Libros usados

Otras veces he disfrutado más de la feria del libro usado, Lucas, lo confieso. Y en esta ocasión, al menos al principio, también ha sido así. Hemos ido de caseta en caseta con la misma ilusión de encontrar en encuadernaciones más robustas todos esos libros de bolsillo que adquirimos cuando leer era una imperiosa necesidad cotidiana aunque la economía de entonces no permitiera excesivos dispendios. Aquellos humildes libritos que sirvieron para calmar la sed de respuestas pero que soportaron tan mal el paso del tiempo, escuálidos libros de cubiertas amarilleadas por el humo de tantos cigarrillos olvidados durante una lectura absorbente e inaplazable, lomos gastados de entreabrirse tantas veces en manos y regazos, endebles encuadernaciones desmadejadas por los años o las apasionadas relecturas de las noches insomnes. Renovarlos ahora es algo así como premiarlos, reconocer el valor de sus páginas y dotarlos de una corporeidad más resistente, como si de un embalsamamiento se tratara, para que sobrevivan otro puñado de años a ese tiempo implacable que todo lo destruye.

No sé qué disparó ese otro regusto más amargo que fui sintiendo después, quizá una dedicatoria personal en la primera página de alguno de los libros hojeados, quizá una anotación o un comentario que alguien hizo al margen de un párrafo especialmente querido o sugerente. Lo cierto es que en algún momento comencé a sentir como si estuviera manoseando objetos personales arrancados abruptamente de las manos de quienes los atesoraron en otro tiempo. La mayor parte de todos aquellos libros, pensé, eran sin duda producto de pequeños expolios familiares, bibliotecas personales malvendidas al peso por apresurados herederos después de llevar a sus ancianos dueños a una residencia o al cementerio.

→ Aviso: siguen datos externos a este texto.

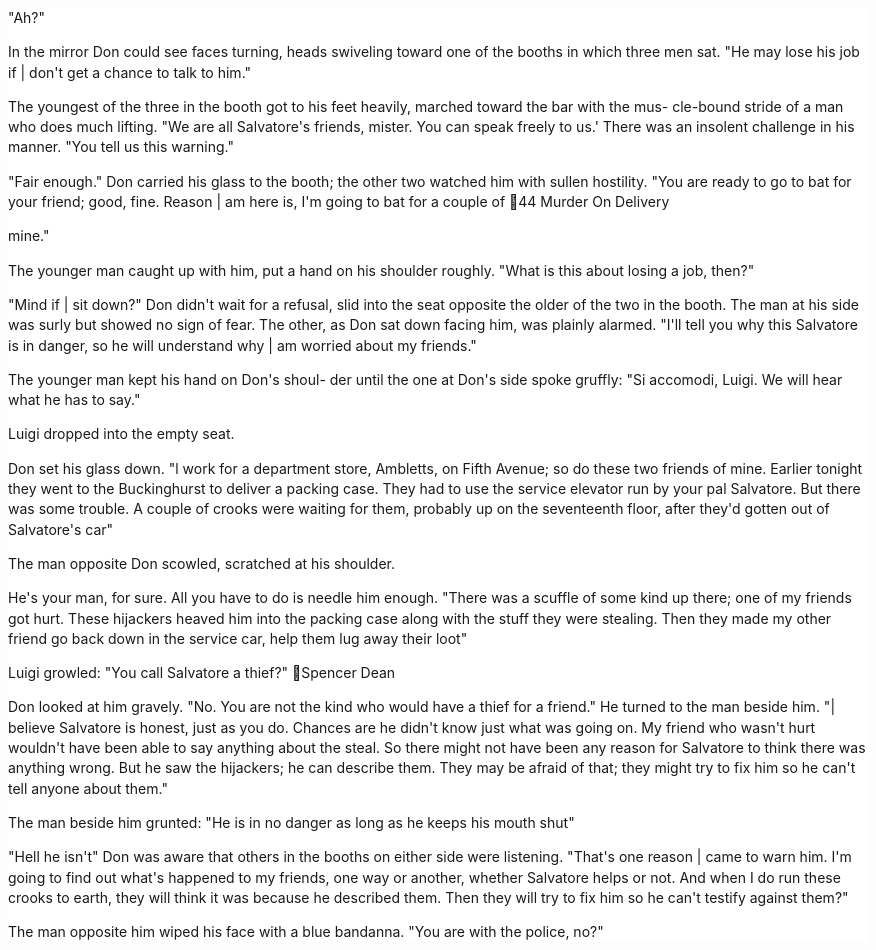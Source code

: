 "Ah?"

In the mirror Don could see faces turning, heads swiveling toward one of the booths in which three men sat. "He may lose his job if \| don't get a chance to talk to him."

The youngest of the three in the booth got to his feet heavily, marched toward the bar with the mus- cle-bound stride of a man who does much lifting. "We are all Salvatore's friends, mister. You can speak freely to us.' There was an insolent challenge in his manner. "You tell us this warning."

"Fair enough." Don carried his glass to the booth; the other two watched him with sullen hostility. "You are ready to go to bat for your friend; good, fine. Reason \| am here is, I'm going to bat for a couple of 44 Murder On Delivery

mine."

The younger man caught up with him, put a hand on his shoulder roughly. "What is this about losing a job, then?"

"Mind if \| sit down?" Don didn't wait for a refusal, slid into the seat opposite the older of the two in the booth. The man at his side was surly but showed no sign of fear. The other, as Don sat down facing him, was plainly alarmed. "I'll tell you why this Salvatore is in danger, so he will understand why \| am worried about my friends."

The younger man kept his hand on Don's shoul- der until the one at Don's side spoke gruffly: "Si accomodi, Luigi. We will hear what he has to say."

Luigi dropped into the empty seat.

Don set his glass down. "l work for a department store, Ambletts, on Fifth Avenue; so do these two friends of mine. Earlier tonight they went to the Buckinghurst to deliver a packing case. They had to use the service elevator run by your pal Salvatore. But there was some trouble. A couple of crooks were waiting for them, probably up on the seventeenth floor, after they'd gotten out of Salvatore's car"

The man opposite Don scowled, scratched at his shoulder.

He's your man, for sure. All you have to do is needle him enough. "There was a scuffle of some kind up there; one of my friends got hurt. These hijackers heaved him into the packing case along with the stuff they were stealing. Then they made my other friend go back down in the service car, help them lug away their loot"

Luigi growled: "You call Salvatore a thief?" Spencer Dean

Don looked at him gravely. "No. You are not the kind who would have a thief for a friend." He turned to the man beside him. "\| believe Salvatore is honest, just as you do. Chances are he didn't know just what was going on. My friend who wasn't hurt wouldn't have been able to say anything about the steal. So there might not have been any reason for Salvatore to think there was anything wrong. But he saw the hijackers; he can describe them. They may be afraid of that; they might try to fix him so he can't tell anyone about them."

The man beside him grunted: "He is in no danger as long as he keeps his mouth shut"

"Hell he isn't" Don was aware that others in the booths on either side were listening. "That's one reason \| came to warn him. I'm going to find out what's happened to my friends, one way or another, whether Salvatore helps or not. And when I do run these crooks to earth, they will think it was because he described them. Then they will try to fix him so he can't testify against them?"

The man opposite him wiped his face with a blue bandanna. "You are with the police, no?"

Me entristecí un poco al pensar por un momento que nuestros libros, Lucas, esos libros que vamos renovando en ferias y librerías y que ahora ennoblecen los estantes de la casa, pudieran volver algún día a ser vendidos al peso a estos traperos que juegan a libreros y comercian con ellos sin apenas saber lo que contienen.

Después me sobrepuse pensando que a lo mejor está bien así, ser guardianes o depositarios temporales de los libros, interpretar con naturalidad nuestro papel en esa ceremonia de rotación inevitable, hacer posible el ciclo, la alternancia que asegure que esos textos amados lleguen a otras manos y llenen otros corazones sedientos de eternidad.